We have not cruised a Member's Cruise yet because the dates have not worked out for us/already had vacations booked when they announce dates.  I know it is a few dollars more than the regular cruise (and definitely more compared to other cruise lines), but it is still on my list to try it at least once for myself.  They do sell out quickly and everyone raves about them.


----------



## Justin Bennett (Jan 10, 2017)

I think it is good.


----------



## pedro47 (Jan 11, 2017)

Please compare DVC member cost to Costco cost?  Compare the same cruise dates (DVC & Costco). Asked about OBC (On Board Credit) for Disney & Costco.
Good Luck and do your homework.


----------



## elaine (Jan 11, 2017)

pedro47 said:


> Please compare DVC member cost to Costco cost?


you cannot book DVC members cruise thru Costco and there is no OBC. The DVC cruise is a chartered cruise on DCL. It has additional entertainment, seminars, and even upgraded meals.
It would not be worth it for anyone under 12 vs. regular DCL, IMHO. But, our family with teens enjoyed the extras.


----------



## Jan M. (Jan 11, 2017)

Check out the website vacationstogo.com I know they offer Disney cruises and usually have good prices.


----------



## icydog (Jan 21, 2017)

I've been on the member cruise three times.  We loved all the nice freebies we got everyday.  It was so much fun coming back to the room to find a nice present. The cruises in the past have been during the school year which means a lot less kids around.  One year the counselors at the kids club had absolutely no kids to entertain.  The cruise also attracts an older crowd because of the timing when school is in session.

I have a question for you though.  I sold all my developer points and bought Resale a year later.  I knew I can't go on the member cruise so I bought a 25 point OKW contract from Disney.
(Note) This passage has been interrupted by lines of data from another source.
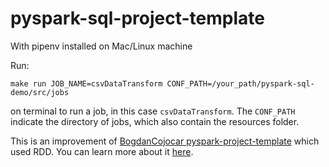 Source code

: # pyspark-sql-project-template

With pipenv installed on Mac/Linux machine

Run:

`make run JOB_NAME=csvDataTransform CONF_PATH=/your_path/pyspark-sql-demo/src/jobs`

on terminal to run a job, in this case `csvDataTransform`. The `CONF_PATH` indicate the directory
of jobs, which also contain the resources folder.

This is an improvement of [BogdanCojocar pyspark-project-template](https://github.com/BogdanCojocar/medium-articles/tree/master/pyspark-project-template) which used RDD. You can learn more about it [here](https://towardsdatascience.com/how-to-setup-the-pyspark-environment-for-development-with-good-software-engineering-practices-5fb457433a86).
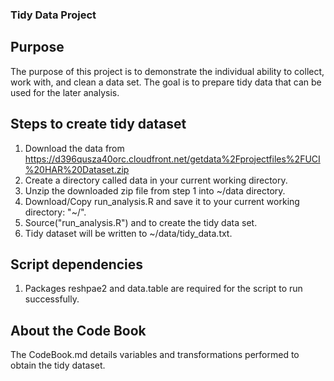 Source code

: ### Tidy Data Project

##  Purpose
The purpose of this project is to demonstrate the individual ability to collect, work with, and clean a data set. The goal is to prepare tidy data that can be used for the later analysis.


##  Steps to create tidy dataset

1. Download the data from https://d396qusza40orc.cloudfront.net/getdata%2Fprojectfiles%2FUCI%20HAR%20Dataset.zip 
2. Create a directory called data in your current working directory.
3. Unzip the downloaded zip file from step 1 into ~/data directory.
4. Download/Copy run_analysis.R and save it to your current working directory: "~/".
5. Source("run_analysis.R") and to create the tidy data set.
6. Tidy dataset will be written to ~/data/tidy_data.txt.

##  Script dependencies
1. Packages reshpae2 and data.table are required for the script to run successfully.

##  About the Code Book
The CodeBook.md details variables and transformations performed to obtain the tidy dataset.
Will this enable me to pay cash for the member cruise.  I'd never use points.  It's better to rent my points out and then use $$ to book the member cruise. I just want to know if the purchase will allow me to go on the member cruise in the future?


----------



## pedro47 (Jan 22, 2017)

We have not done a member cruise. But the Disney overall cruise experience is a 9.5 out a 10.  The kids literally do not want to leave the ship.


----------



## Pro (Jan 23, 2017)

icydog said:


> I've been on the member cruise three times.  We loved all the nice freebies we got everyday.  It was so much fun coming back to the room to find a nice present. The cruises in the past have been during the school year which means a lot less kids around.  One year the counselors at the kids club had absolutely no kids to entertain.  The cruise also attracts an older crowd because of the timing when school is in session.
> 
> I have a question for you though.  I sold all my developer points and bought Resale a year later.  I knew I can't go on the member cruise so I bought a 25 point OKW contract from Disney. Will this enable me to pay cash for the member cruise.  I'd never use points.  It's better to rent my points out and then use $$ to book the member cruise. I just want to know if the purchase will allow me to go on the member cruise in the future?


Yes, you will be able to book a DVC member cruise paying cash.  My wife and I were on the last two DVC member cruises.  We paid cash as that is a better value than using points.  You can also buy annual passes now using the DVC discount.


----------



## Helios (Feb 18, 2017)

Anybody knows when the 2018 summer dates will be released?


----------